12.03
『サラバ、さらんへ、サラバ』
正直26分の短編映画のためにえっちらおっちら乗り換えて菊川の映画館まで行くのはかなり腰が重かったんだけど、見てみてびっくり、めちゃくちゃ面白かった、洪先恵(ホン・ソネ)監督『サラバ、さらんへ、サラバ』。行って良かった。
茨城県の田舎町に住む女子高生カップル仁美と菜穂を通して、人が人に恋することの喜びと切なさと苦しさや、好きな人の肉体に触れる楽しさ、そして別れの悲しさと悔しさ。ただ一組の恋人同士が別れるだけの話なのに、大事なことがギュッと詰まった26分。
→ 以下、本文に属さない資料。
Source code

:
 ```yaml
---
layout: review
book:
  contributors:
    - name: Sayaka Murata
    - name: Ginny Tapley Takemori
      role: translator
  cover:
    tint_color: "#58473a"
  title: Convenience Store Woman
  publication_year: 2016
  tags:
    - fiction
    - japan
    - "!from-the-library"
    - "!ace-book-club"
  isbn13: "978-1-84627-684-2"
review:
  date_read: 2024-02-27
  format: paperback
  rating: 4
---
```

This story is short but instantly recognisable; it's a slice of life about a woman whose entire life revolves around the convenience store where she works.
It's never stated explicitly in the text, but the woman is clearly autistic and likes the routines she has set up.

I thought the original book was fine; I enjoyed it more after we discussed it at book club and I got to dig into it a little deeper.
ものすごく濃密なのにあくまでポップな世界、軽薄にも見えかねない若さがしっかり尊い。そしてその様に感動する中年。あの色のジュースを飲めるのも若いからであろう。
まだ十代の女の子たちを襲う理不尽な大人の社会の存在、子どもは絶対勝てないとわかっていても、最後までジタバタとカッコ悪くもがく姿はかっこ悪くて恥ずかしいけど、ずるい大人みたいに曖昧なまま終わらせないのが最高にかっこいい。
ホン監督自身が韓国で日本で体験してきた社会の常識の中で感じる苦しみを、仁美と菜穂には絶対にそんなことを体験させるものかこの子たちを傷つけてたまるものかという大人な態度が映画を貫き通していて、その姿勢と覚悟も惚れ惚れかっこいい。今作が初監督作品とのこと、このまま突っ走ってほしい。